Work with insurers to link lower premiums to demonstrable governance. Cyber insurance is growing, but it will only mature if risk pricing is tied to credible signals.

3. Procurement levers

Make compliance with the Code a prerequisite for government contracts and, over time, critical national supply chains. Nothing drives board action like access to revenue streams.

4. Reputation and trust labels

Develop a public trust label or register for organisations that adopt the Code. Boards are motivated by reputation; give them something to show.

Lessons from Other Domains

  • Carbon reduction: uptake only accelerated once linked to tax relief and procurement eligibility.
  • Financial reporting: credibility stems not from the obligation to file accounts, but from the value markets place on audited numbers.
  • Health and safety: reputational recognition (certifications, awards) has been as powerful as enforcement in shifting culture.

Cyber governance needs the same mix of carrots and sticks.
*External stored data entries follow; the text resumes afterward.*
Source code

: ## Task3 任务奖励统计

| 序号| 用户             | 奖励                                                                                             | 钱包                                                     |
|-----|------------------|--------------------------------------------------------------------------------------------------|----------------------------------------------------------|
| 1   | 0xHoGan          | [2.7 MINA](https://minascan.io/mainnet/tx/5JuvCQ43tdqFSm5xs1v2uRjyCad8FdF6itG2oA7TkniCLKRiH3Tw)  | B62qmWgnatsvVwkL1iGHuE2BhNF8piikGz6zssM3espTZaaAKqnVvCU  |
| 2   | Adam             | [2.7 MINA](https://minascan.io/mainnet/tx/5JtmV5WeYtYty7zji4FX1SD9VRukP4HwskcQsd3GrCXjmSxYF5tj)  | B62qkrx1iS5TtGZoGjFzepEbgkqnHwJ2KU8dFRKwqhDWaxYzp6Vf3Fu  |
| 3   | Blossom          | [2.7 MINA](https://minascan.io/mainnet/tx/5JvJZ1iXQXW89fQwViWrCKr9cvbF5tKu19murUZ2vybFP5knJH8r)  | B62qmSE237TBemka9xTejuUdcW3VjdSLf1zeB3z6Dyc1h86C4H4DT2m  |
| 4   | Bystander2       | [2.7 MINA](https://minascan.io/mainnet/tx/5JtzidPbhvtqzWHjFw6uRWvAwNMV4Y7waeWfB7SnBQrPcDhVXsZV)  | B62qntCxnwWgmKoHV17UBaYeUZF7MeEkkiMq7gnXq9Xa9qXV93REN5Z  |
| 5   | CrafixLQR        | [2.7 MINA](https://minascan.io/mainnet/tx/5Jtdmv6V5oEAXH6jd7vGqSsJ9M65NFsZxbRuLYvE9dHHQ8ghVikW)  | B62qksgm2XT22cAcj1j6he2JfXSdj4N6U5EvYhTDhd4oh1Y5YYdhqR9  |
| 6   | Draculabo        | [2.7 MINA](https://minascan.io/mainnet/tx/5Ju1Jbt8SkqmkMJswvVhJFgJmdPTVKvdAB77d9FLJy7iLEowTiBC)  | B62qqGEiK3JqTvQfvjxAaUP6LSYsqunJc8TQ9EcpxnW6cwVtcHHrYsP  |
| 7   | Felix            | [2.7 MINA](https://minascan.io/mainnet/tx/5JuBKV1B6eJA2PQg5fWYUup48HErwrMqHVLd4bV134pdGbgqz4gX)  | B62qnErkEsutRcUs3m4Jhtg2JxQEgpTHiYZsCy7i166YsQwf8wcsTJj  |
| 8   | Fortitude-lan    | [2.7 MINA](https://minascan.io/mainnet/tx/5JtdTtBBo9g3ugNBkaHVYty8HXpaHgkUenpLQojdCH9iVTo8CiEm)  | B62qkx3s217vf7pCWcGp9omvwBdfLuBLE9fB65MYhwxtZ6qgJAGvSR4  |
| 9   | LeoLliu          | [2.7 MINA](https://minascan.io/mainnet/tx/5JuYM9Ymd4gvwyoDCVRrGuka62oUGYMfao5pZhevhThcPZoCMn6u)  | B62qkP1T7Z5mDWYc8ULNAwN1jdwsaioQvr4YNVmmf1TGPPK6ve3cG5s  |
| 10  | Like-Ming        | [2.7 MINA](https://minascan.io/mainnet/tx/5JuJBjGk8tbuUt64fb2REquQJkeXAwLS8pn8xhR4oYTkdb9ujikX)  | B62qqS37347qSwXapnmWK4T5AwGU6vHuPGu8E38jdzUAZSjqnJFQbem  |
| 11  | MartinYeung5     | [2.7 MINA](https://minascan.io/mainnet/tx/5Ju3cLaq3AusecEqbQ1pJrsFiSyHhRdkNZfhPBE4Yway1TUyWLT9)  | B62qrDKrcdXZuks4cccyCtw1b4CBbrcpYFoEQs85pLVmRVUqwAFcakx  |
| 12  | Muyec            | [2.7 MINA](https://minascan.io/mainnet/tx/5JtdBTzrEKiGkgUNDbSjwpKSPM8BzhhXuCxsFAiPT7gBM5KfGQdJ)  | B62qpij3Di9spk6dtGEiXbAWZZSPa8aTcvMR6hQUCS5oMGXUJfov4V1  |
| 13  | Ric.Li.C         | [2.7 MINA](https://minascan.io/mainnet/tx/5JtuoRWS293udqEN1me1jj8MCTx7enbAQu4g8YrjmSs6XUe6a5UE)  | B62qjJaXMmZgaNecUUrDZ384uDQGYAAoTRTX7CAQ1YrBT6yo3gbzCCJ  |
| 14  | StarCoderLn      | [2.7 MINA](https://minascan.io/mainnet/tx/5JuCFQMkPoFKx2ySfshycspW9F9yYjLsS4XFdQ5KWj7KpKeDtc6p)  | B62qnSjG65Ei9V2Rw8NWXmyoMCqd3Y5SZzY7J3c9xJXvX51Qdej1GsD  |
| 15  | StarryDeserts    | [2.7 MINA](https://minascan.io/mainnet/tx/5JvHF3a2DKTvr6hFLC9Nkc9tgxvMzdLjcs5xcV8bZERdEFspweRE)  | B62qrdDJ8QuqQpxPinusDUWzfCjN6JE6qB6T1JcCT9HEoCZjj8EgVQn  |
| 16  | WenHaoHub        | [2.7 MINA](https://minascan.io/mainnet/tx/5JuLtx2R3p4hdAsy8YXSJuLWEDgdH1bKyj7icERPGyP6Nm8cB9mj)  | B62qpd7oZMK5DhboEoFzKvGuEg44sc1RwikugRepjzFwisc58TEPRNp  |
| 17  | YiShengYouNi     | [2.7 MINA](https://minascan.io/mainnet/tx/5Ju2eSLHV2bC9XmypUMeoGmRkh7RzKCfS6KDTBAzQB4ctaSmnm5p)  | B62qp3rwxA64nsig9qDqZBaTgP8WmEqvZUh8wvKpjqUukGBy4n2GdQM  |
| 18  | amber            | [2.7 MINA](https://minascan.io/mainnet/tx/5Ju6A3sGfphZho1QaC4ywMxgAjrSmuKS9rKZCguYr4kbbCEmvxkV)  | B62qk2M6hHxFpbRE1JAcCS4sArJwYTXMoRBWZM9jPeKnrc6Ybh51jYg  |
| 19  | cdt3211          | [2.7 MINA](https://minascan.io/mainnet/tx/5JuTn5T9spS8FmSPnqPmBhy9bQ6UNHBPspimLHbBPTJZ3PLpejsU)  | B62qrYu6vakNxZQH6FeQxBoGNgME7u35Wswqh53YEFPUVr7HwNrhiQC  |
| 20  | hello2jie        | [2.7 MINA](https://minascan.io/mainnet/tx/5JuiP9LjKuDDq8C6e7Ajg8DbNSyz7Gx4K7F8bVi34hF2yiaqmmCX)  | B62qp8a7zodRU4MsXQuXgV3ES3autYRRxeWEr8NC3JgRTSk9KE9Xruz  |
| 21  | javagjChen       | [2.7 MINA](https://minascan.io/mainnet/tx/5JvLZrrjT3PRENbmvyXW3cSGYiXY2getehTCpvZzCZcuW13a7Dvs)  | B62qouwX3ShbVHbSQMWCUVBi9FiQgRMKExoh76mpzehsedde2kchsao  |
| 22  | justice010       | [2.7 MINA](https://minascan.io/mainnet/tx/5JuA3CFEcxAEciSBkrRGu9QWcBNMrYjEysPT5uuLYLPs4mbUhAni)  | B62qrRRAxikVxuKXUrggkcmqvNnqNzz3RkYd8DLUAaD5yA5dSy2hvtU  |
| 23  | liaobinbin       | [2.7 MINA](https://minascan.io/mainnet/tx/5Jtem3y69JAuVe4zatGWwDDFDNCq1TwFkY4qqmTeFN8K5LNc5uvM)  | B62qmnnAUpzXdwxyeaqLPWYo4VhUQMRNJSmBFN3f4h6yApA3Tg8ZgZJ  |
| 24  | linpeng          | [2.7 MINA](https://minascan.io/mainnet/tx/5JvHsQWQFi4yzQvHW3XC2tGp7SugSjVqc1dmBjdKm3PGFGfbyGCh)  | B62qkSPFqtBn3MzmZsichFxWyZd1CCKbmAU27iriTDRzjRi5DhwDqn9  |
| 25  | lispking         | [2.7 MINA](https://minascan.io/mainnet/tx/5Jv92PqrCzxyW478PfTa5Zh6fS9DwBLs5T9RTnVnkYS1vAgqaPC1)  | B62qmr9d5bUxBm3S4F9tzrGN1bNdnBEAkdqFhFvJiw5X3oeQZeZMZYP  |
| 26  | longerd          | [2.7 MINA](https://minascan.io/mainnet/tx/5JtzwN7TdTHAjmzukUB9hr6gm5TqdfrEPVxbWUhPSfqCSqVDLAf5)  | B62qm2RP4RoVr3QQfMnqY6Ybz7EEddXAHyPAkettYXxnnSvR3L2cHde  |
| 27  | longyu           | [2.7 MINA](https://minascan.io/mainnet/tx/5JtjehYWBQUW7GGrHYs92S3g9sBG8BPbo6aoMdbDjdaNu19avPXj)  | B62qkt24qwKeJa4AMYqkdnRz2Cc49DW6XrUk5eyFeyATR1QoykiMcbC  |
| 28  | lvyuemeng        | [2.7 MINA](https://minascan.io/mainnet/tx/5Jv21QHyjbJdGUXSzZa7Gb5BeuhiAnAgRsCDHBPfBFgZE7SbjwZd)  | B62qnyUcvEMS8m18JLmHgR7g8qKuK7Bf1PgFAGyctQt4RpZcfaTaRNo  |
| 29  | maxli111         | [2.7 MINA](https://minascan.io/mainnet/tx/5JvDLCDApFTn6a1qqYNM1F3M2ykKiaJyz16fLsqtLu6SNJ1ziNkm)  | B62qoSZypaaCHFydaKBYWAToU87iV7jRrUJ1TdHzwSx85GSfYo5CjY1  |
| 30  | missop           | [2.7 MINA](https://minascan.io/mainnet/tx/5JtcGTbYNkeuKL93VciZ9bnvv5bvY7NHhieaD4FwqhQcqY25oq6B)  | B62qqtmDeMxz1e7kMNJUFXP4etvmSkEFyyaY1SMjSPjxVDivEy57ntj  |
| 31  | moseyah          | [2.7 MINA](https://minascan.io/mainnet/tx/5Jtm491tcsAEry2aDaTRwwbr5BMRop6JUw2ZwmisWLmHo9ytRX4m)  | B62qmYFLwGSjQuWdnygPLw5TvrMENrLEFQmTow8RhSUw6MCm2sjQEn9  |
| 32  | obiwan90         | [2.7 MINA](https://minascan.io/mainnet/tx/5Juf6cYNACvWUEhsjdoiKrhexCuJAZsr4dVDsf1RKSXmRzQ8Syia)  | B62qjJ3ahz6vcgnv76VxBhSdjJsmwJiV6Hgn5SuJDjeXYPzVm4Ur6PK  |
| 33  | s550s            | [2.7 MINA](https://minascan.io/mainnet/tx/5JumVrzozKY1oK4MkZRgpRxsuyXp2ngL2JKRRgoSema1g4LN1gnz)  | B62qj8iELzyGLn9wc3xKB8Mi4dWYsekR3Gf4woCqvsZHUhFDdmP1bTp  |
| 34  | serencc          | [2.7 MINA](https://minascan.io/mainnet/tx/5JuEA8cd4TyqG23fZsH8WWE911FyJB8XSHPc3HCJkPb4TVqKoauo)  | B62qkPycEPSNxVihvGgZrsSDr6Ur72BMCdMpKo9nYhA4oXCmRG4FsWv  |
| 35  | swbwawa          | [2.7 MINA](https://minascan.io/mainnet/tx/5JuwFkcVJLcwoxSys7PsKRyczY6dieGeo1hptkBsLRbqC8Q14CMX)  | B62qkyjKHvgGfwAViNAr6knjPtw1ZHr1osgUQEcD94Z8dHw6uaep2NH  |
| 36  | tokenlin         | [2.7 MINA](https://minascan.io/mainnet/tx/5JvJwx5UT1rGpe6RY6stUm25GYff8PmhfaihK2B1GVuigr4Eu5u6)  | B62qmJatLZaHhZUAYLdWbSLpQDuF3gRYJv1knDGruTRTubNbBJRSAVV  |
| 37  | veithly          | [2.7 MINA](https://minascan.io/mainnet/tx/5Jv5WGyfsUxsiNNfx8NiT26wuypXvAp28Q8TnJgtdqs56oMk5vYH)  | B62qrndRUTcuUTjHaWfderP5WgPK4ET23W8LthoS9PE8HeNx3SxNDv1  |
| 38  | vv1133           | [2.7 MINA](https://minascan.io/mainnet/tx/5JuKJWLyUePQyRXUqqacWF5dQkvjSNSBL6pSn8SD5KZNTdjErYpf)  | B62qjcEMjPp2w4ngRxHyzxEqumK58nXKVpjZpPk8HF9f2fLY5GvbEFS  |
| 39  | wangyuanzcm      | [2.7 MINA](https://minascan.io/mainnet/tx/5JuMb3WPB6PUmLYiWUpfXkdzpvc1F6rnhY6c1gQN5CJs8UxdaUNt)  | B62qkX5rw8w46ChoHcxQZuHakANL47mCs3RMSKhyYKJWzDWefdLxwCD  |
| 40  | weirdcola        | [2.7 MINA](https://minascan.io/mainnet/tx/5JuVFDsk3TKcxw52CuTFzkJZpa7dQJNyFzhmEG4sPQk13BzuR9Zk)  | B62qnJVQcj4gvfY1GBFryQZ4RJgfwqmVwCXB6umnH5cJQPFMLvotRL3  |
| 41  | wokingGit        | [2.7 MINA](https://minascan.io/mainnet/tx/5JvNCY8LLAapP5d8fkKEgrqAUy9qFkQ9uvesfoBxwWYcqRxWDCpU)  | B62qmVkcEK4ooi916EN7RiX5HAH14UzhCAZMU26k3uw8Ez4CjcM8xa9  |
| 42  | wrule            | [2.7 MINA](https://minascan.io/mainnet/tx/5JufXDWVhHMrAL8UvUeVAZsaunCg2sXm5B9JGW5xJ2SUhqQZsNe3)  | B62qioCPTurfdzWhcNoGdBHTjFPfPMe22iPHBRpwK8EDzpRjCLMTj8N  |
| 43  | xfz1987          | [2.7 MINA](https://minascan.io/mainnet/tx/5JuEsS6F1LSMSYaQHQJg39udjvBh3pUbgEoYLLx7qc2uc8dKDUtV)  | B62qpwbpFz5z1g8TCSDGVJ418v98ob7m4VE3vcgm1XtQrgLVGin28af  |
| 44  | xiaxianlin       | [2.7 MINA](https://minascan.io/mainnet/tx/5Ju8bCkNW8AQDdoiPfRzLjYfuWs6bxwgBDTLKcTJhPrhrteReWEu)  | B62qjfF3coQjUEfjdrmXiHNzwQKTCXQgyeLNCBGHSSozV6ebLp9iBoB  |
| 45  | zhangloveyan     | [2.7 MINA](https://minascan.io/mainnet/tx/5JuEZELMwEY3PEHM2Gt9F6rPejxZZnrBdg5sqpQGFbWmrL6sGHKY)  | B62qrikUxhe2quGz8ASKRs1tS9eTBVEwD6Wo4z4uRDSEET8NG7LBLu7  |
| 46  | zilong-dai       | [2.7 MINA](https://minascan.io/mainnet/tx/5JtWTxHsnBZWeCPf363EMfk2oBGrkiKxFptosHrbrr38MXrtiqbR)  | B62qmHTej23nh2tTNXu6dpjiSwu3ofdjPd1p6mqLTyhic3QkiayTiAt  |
Risks of a Stick-Only Approach

If DSIT pushes obligations without incentives, the risks are obvious:

  • Low uptake: Boards will drag their feet or delegate it away.
  • Compliance theatre: Reports produced, boxes ticked, but no real resilience.
  • SME alienation: Smaller firms will see it as bureaucracy, not value, and disengage.
  • Policy failure: The Code becomes another framework that looks neat on GOV.UK but fails in boardrooms.

Conclusion

The Cyber Governance Code of Practice is a step in the right direction. But unless it is paired with incentives that make governance valuable, it will fail to achieve its purpose.

Tax breaks, insurance discounts, procurement levers, and visible reputational recognition are not optional extras. They are the difference between a Code that changes behaviour and one that disappears into the noise.

Obligations compel. Incentives persuade. For this Code to work, DSIT needs both.